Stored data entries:
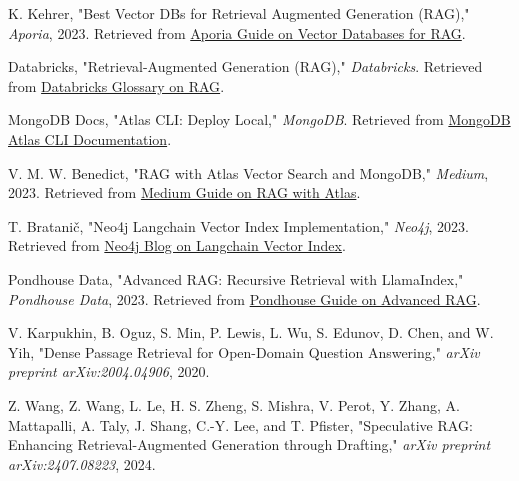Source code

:\documentclass{wseas}
\begin{document}
\begin{thebibliography}{9}
   K. Kehrer, "Best Vector DBs for Retrieval Augmented Generation (RAG)," \textit{Aporia}, 2023. Retrieved from \href{https://www.aporia.com/learn/best-vector-dbs-for-retrieval-augmented-generation-rag/}{Aporia Guide on Vector Databases for RAG}.
  
   Databricks, "Retrieval-Augmented Generation (RAG)," \textit{Databricks}. Retrieved from \href{https://www.databricks.com/glossary/retrieval-augmented-generation-rag}{Databricks Glossary on RAG}.
  
   MongoDB Docs, "Atlas CLI: Deploy Local," \textit{MongoDB}. Retrieved from \href{https://www.mongodb.com/docs/atlas/cli/current/atlas-cli-deploy-local/}{MongoDB Atlas CLI Documentation}.
  
   V. M. W. Benedict, "RAG with Atlas Vector Search and MongoDB," \textit{Medium}, 2023. Retrieved from \href{https://medium.com/@if-21062/rag-with-atlas-vector-search-mongodb-0d2420e00b64}{Medium Guide on RAG with Atlas}.
  
   T. Bratanič, "Neo4j Langchain Vector Index Implementation," \textit{Neo4j}, 2023. Retrieved from \href{https://neo4j.com/developer-blog/neo4j-langchain-vector-index-implementation/}{Neo4j Blog on Langchain Vector Index}.
  
   Pondhouse Data, "Advanced RAG: Recursive Retrieval with LlamaIndex," \textit{Pondhouse Data}, 2023. Retrieved from \href{https://www.pondhouse-data.com/blog/advanced-rag-recursive-retrieval-with-llamaindex}{Pondhouse Guide on Advanced RAG}.
  
   V. Karpukhin, B. Oguz, S. Min, P. Lewis, L. Wu, S. Edunov, D. Chen, and W. Yih, "Dense Passage Retrieval for Open-Domain Question Answering," \textit{arXiv preprint arXiv:2004.04906}, 2020.
  
   Z. Wang, Z. Wang, L. Le, H. S. Zheng, S. Mishra, V. Perot, Y. Zhang, A. Mattapalli, A. Taly, J. Shang, C.-Y. Lee, and T. Pfister, "Speculative RAG: Enhancing Retrieval-Augmented Generation through Drafting," \textit{arXiv preprint arXiv:2407.08223}, 2024.
  
\end{thebibliography}
\end{document}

## Your goal
What is needed here is each line above set down word for word, minus the images.

## Response to the exercise
Source code

:\documentclass{wseas}
\begin{document}
\begin{thebibliography}{9}
   K. Kehrer, "Best Vector DBs for Retrieval Augmented Generation (RAG)," \textit{Aporia}, 2023. Retrieved from \href{https://www.aporia.com/learn/best-vector-dbs-for-retrieval-augmented-generation-rag/}{Aporia Guide on Vector Databases for RAG}.
  
   Databricks, "Retrieval-Augmented Generation (RAG)," \textit{Databricks}. Retrieved from \href{https://www.databricks.com/glossary/retrieval-augmented-generation-rag}{Databricks Glossary on RAG}.
  
   MongoDB Docs, "Atlas CLI: Deploy Local," \textit{MongoDB}. Retrieved from \href{https://www.mongodb.com/docs/atlas/cli/current/atlas-cli-deploy-local/}{MongoDB Atlas CLI Documentation}.
  
   V. M. W. Benedict, "RAG with Atlas Vector Search and MongoDB," \textit{Medium}, 2023. Retrieved from \href{https://medium.com/@if-21062/rag-with-atlas-vector-search-mongodb-0d2420e00b64}{Medium Guide on RAG with Atlas}.
  
   T. Bratanič, "Neo4j Langchain Vector Index Implementation," \textit{Neo4j}, 2023. Retrieved from \href{https://neo4j.com/developer-blog/neo4j-langchain-vector-index-implementation/}{Neo4j Blog on Langchain Vector Index}.
  
   Pondhouse Data, "Advanced RAG: Recursive Retrieval with LlamaIndex," \textit{Pondhouse Data}, 2023. Retrieved from \href{https://www.pondhouse-data.com/blog/advanced-rag-recursive-retrieval-with-llamaindex}{Pondhouse Guide on Advanced RAG}.
  
   V. Karpukhin, B. Oguz, S. Min, P. Lewis, L. Wu, S. Edunov, D. Chen, and W. Yih, "Dense Passage Retrieval for Open-Domain Question Answering," \textit{arXiv preprint arXiv:2004.04906}, 2020.
  
   Z. Wang, Z. Wang, L. Le, H. S. Zheng, S. Mishra, V. Perot, Y. Zhang, A. Mattapalli, A. Taly, J. Shang, C.-Y. Lee, and T. Pfister, "Speculative RAG: Enhancing Retrieval-Augmented Generation through Drafting," \textit{arXiv preprint arXiv:2407.08223}, 2024.
  
\end{thebibliography}
\end{document}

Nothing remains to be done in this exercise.